→ Task objective:
Could you return every line of the records below that contains the word "components"?
Provided records below:
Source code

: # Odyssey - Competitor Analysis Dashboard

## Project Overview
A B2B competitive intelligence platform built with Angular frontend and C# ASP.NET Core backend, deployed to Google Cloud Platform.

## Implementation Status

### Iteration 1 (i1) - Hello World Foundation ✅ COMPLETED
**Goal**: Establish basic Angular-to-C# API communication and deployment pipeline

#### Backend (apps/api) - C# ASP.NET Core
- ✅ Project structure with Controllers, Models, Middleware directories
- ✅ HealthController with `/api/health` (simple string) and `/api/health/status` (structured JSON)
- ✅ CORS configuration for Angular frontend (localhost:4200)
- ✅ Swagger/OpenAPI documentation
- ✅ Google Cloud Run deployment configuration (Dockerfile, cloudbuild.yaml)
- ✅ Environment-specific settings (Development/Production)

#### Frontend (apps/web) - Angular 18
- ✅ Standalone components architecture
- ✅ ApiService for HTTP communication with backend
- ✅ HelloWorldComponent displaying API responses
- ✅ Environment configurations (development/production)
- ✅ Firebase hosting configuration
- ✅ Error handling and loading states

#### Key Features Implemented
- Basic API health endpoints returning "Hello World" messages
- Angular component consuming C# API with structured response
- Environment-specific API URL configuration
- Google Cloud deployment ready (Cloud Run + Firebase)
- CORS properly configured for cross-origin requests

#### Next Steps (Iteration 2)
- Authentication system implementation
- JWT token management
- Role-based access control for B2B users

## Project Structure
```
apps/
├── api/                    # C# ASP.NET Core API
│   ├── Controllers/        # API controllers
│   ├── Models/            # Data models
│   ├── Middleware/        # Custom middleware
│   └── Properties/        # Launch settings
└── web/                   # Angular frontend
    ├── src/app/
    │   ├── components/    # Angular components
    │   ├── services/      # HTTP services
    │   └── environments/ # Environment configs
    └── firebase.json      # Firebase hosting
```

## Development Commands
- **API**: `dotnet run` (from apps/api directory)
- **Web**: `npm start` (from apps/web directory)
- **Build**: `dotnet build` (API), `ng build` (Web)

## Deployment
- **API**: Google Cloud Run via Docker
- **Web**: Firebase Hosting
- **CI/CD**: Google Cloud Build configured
End of Provided records.
→ Solved exercise:
- ✅ Standalone components architecture
    │   ├── components/    # Angular components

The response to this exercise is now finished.